The lines of the records that include "innehålls" should all be copied.

(EXERCISE MATERIALS Opens)

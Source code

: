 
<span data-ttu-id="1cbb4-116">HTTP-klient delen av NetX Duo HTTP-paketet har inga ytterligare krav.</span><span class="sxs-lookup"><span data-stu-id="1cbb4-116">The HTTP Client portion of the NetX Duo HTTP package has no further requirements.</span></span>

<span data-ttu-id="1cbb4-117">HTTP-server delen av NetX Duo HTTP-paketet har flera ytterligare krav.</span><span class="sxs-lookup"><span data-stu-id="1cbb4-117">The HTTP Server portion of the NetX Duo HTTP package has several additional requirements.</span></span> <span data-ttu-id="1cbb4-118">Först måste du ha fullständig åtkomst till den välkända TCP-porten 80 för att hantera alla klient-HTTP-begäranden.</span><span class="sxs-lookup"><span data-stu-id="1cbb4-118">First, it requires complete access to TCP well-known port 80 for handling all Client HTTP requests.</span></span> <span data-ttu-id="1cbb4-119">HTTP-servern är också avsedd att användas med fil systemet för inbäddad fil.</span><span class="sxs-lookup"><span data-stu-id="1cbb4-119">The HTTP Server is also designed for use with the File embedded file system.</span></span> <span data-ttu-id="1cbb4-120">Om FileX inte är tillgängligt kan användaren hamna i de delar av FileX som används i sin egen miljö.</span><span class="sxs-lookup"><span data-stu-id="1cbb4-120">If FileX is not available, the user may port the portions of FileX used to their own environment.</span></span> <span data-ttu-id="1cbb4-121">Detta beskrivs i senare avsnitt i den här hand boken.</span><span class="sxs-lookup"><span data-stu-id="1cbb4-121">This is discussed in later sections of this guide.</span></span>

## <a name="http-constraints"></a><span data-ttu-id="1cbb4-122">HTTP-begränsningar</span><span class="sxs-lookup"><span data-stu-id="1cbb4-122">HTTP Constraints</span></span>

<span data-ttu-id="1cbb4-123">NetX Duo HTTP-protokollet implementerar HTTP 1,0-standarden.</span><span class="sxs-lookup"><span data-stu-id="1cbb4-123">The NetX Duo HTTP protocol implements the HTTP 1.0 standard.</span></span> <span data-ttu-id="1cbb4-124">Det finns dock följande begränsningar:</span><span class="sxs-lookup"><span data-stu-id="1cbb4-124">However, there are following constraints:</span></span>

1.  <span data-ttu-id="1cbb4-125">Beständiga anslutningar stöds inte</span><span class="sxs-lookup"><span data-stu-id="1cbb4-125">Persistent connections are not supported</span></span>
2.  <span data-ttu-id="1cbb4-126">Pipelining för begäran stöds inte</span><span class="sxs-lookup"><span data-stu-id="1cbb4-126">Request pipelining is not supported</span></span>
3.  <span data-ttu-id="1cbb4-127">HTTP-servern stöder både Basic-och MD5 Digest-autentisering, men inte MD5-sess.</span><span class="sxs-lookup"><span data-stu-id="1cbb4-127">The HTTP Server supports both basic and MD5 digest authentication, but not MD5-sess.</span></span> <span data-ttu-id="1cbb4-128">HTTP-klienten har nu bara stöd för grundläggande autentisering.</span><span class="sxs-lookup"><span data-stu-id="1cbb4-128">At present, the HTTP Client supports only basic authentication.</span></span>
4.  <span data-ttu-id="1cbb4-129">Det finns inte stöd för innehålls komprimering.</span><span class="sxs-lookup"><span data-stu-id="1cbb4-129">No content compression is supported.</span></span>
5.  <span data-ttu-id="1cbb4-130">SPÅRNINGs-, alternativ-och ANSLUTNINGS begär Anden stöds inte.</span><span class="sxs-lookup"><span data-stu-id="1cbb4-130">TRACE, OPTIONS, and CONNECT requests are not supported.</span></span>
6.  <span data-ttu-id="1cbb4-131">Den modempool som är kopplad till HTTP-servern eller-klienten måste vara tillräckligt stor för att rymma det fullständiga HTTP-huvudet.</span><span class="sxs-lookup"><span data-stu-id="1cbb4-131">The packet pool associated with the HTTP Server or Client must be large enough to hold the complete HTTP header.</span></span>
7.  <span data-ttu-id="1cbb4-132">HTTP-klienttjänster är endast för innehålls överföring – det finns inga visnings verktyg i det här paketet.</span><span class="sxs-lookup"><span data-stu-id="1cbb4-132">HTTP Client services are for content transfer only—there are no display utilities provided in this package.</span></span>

(EXERCISE MATERIALS Closes)

REPLY TO THE EXERCISE:
4.  <span data-ttu-id="1cbb4-129">Det finns inte stöd för innehålls komprimering.</span><span class="sxs-lookup"><span data-stu-id="1cbb4-129">No content compression is supported.</span></span>
7.  <span data-ttu-id="1cbb4-132">HTTP-klienttjänster är endast för innehålls överföring – det finns inga visnings verktyg i det här paketet.</span><span class="sxs-lookup"><span data-stu-id="1cbb4-132">HTTP Client services are for content transfer only—there are no display utilities provided in this package.</span></span>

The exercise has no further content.